--- MATERIALS PROVIDED Enclosed Below ---
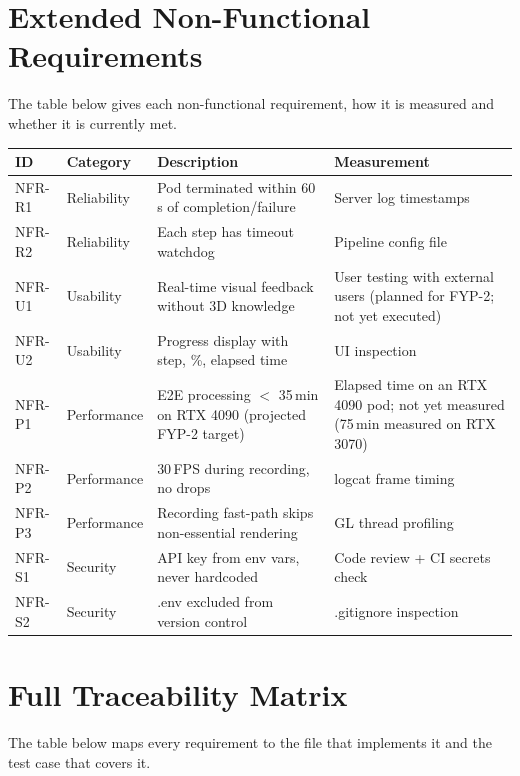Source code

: \section{Extended Non-Functional Requirements}

The table below gives each non-functional requirement, how it is measured and whether it is currently met.

\begin{longtable}{p{}p{}p{}p{}}
\toprule
\textbf{ID} & \textbf{Category} & \textbf{Description} & \textbf{Measurement} \\
\midrule
NFR-R1 & Reliability & Pod terminated within 60\,s of completion/failure & Server log timestamps \\
NFR-R2 & Reliability & Each step has timeout watchdog & Pipeline config file \\
NFR-U1 & Usability & Real-time visual feedback without 3D knowledge & User testing with external users (planned for FYP-2; not yet executed) \\
NFR-U2 & Usability & Progress display with step, \%, elapsed time & UI inspection \\
NFR-P1 & Performance & E2E processing $<$ 35\,min on RTX 4090 (projected FYP-2 target) & Elapsed time on an RTX 4090 pod; not yet measured (75\,min measured on RTX 3070) \\
NFR-P2 & Performance & 30\,FPS during recording, no drops & logcat frame timing \\
NFR-P3 & Performance & Recording fast-path skips non-essential rendering & GL thread profiling \\
NFR-S1 & Security & API key from env vars, never hardcoded & Code review + CI secrets check \\
NFR-S2 & Security & .env excluded from version control & .gitignore inspection \\
\bottomrule
\end{longtable}

\section{Full Traceability Matrix}

The table below maps every requirement to the file that implements it and the test case that covers it.

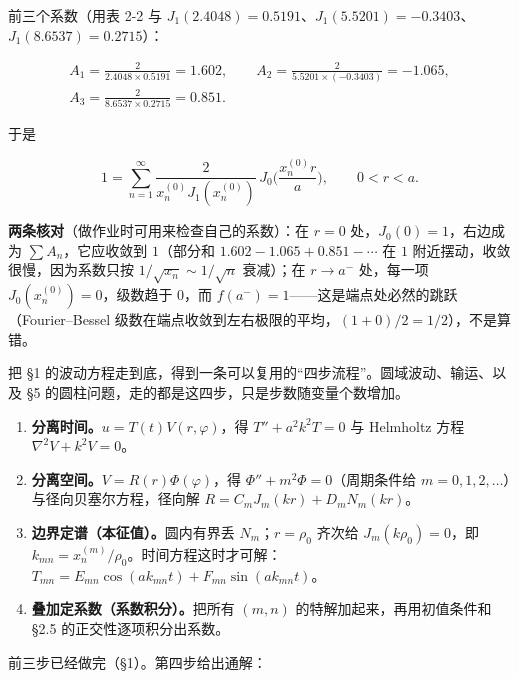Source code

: \documentclass[11pt]{ctexart}
\let\origsubhdr\subhdr
\renewcommand{\subhdr}[1]{\par\needspace{3\baselineskip}\origsubhdr{#1}}
\let\orighdr\hdr
\renewcommand{\hdr}[2]{\par\needspace{6\baselineskip}\orighdr{#1}{#2}}
\begin{document}
前三个系数（用表 2-2 与 $J_1(2.4048)=0.5191$、$J_1(5.5201)=-0.3403$、$J_1(8.6537)=0.2715$）：

\begin{gather*}
A_1=\frac{2}{2.4048\times0.5191}=1.602,\qquad
A_2=\frac{2}{5.5201\times(-0.3403)}=-1.065,\\
A_3=\frac{2}{8.6537\times0.2715}=0.851 .
\end{gather*}

于是

\[
1=\sum_{n=1}^{\infty}\frac{2}{x_n^{(0)}J_1(x_n^{(0)})}\,J_0\Big(\frac{x_n^{(0)}r}{a}\Big),\qquad 0<r<a .
\]

\textbf{两条核对}（做作业时可用来检查自己的系数）：在 $r=0$ 处，$J_0(0)=1$，右边成为 $\sum A_n$，它应收敛到 $1$（部分和 $1.602-1.065+0.851-\cdots$ 在 $1$ 附近摆动，收敛很慢，因为系数只按 $1/\sqrt{x_n}\sim1/\sqrt n$ 衰减）；在 $r\to a^-$ 处，每一项 $J_0(x_n^{(0)})=0$，级数趋于 $0$，而 $f(a^-)=1$——这是端点处必然的跳跃（Fourier--Bessel 级数在端点收敛到左右极限的平均，$(1+0)/2=1/2$），不是算错。

\label{sec:s3}

把 \S1 的波动方程走到底，得到一条可以复用的“四步流程”。圆域波动、输运、以及 \S5 的圆柱问题，走的都是这四步，只是步数随变量个数增加。


\begin{enumerate}[label=\textbf{第 \arabic* 步}]
  \item \textbf{分离时间。}$u=T(t)V(r,\varphi)$，得 $T''+a^2k^2T=0$ 与 Helmholtz 方程 $\nabla^2V+k^2V=0$。
  \item \textbf{分离空间。}$V=R(r)\Phi(\varphi)$，得 $\Phi''+m^2\Phi=0$（周期条件给 $m=0,1,2,\dots$）与径向贝塞尔方程，径向解 $R=C_mJ_m(kr)+D_mN_m(kr)$。
  \item \textbf{边界定谱（本征值）。}圆内有界丢 $N_m$；$r=\rho_0$ 齐次给 $J_m(k\rho_0)=0$，即 $k_{mn}=x_n^{(m)}/\rho_0$。时间方程这时才可解：$T_{mn}=E_{mn}\cos(a k_{mn}t)+F_{mn}\sin(a k_{mn}t)$。
  \item \textbf{叠加定系数（系数积分）。}把所有 $(m,n)$ 的特解加起来，再用初值条件和 \S2.5 的正交性逐项积分出系数。
\end{enumerate}

前三步已经做完（\S1）。第四步给出通解：
\end{document}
--- End of Enclosed MATERIALS PROVIDED ---
WHAT IS REQUIRED: Repeat the records above exactly, leaving out any pictures they contain.

YOUR SOLUTION:
Source code

: \section{Extended Non-Functional Requirements}

The table below gives each non-functional requirement, how it is measured and whether it is currently met.

\begin{longtable}{p{}p{}p{}p{}}
\toprule
\textbf{ID} & \textbf{Category} & \textbf{Description} & \textbf{Measurement} \\
\midrule
NFR-R1 & Reliability & Pod terminated within 60\,s of completion/failure & Server log timestamps \\
NFR-R2 & Reliability & Each step has timeout watchdog & Pipeline config file \\
NFR-U1 & Usability & Real-time visual feedback without 3D knowledge & User testing with external users (planned for FYP-2; not yet executed) \\
NFR-U2 & Usability & Progress display with step, \%, elapsed time & UI inspection \\
NFR-P1 & Performance & E2E processing $<$ 35\,min on RTX 4090 (projected FYP-2 target) & Elapsed time on an RTX 4090 pod; not yet measured (75\,min measured on RTX 3070) \\
NFR-P2 & Performance & 30\,FPS during recording, no drops & logcat frame timing \\
NFR-P3 & Performance & Recording fast-path skips non-essential rendering & GL thread profiling \\
NFR-S1 & Security & API key from env vars, never hardcoded & Code review + CI secrets check \\
NFR-S2 & Security & .env excluded from version control & .gitignore inspection \\
\bottomrule
\end{longtable}

\section{Full Traceability Matrix}

The table below maps every requirement to the file that implements it and the test case that covers it.

Source code

: \documentclass[11pt]{ctexart}
\let\origsubhdr\subhdr
\renewcommand{\subhdr}[1]{\par\needspace{3\baselineskip}\origsubhdr{#1}}
\let\orighdr\hdr
\renewcommand{\hdr}[2]{\par\needspace{6\baselineskip}\orighdr{#1}{#2}}
\begin{document}
前三个系数（用表 2-2 与 $J_1(2.4048)=0.5191$、$J_1(5.5201)=-0.3403$、$J_1(8.6537)=0.2715$）：

\begin{gather*}
A_1=\frac{2}{2.4048\times0.5191}=1.602,\qquad
A_2=\frac{2}{5.5201\times(-0.3403)}=-1.065,\\
A_3=\frac{2}{8.6537\times0.2715}=0.851 .
\end{gather*}

于是

\[
1=\sum_{n=1}^{\infty}\frac{2}{x_n^{(0)}J_1(x_n^{(0)})}\,J_0\Big(\frac{x_n^{(0)}r}{a}\Big),\qquad 0<r<a .
\]

\textbf{两条核对}（做作业时可用来检查自己的系数）：在 $r=0$ 处，$J_0(0)=1$，右边成为 $\sum A_n$，它应收敛到 $1$（部分和 $1.602-1.065+0.851-\cdots$ 在 $1$ 附近摆动，收敛很慢，因为系数只按 $1/\sqrt{x_n}\sim1/\sqrt n$ 衰减）；在 $r\to a^-$ 处，每一项 $J_0(x_n^{(0)})=0$，级数趋于 $0$，而 $f(a^-)=1$——这是端点处必然的跳跃（Fourier--Bessel 级数在端点收敛到左右极限的平均，$(1+0)/2=1/2$），不是算错。

\label{sec:s3}

把 \S1 的波动方程走到底，得到一条可以复用的“四步流程”。圆域波动、输运、以及 \S5 的圆柱问题，走的都是这四步，只是步数随变量个数增加。


\begin{enumerate}[label=\textbf{第 \arabic* 步}]
  \item \textbf{分离时间。}$u=T(t)V(r,\varphi)$，得 $T''+a^2k^2T=0$ 与 Helmholtz 方程 $\nabla^2V+k^2V=0$。
  \item \textbf{分离空间。}$V=R(r)\Phi(\varphi)$，得 $\Phi''+m^2\Phi=0$（周期条件给 $m=0,1,2,\dots$）与径向贝塞尔方程，径向解 $R=C_mJ_m(kr)+D_mN_m(kr)$。
  \item \textbf{边界定谱（本征值）。}圆内有界丢 $N_m$；$r=\rho_0$ 齐次给 $J_m(k\rho_0)=0$，即 $k_{mn}=x_n^{(m)}/\rho_0$。时间方程这时才可解：$T_{mn}=E_{mn}\cos(a k_{mn}t)+F_{mn}\sin(a k_{mn}t)$。
  \item \textbf{叠加定系数（系数积分）。}把所有 $(m,n)$ 的特解加起来，再用初值条件和 \S2.5 的正交性逐项积分出系数。
\end{enumerate}

前三步已经做完（\S1）。第四步给出通解：
\end{document}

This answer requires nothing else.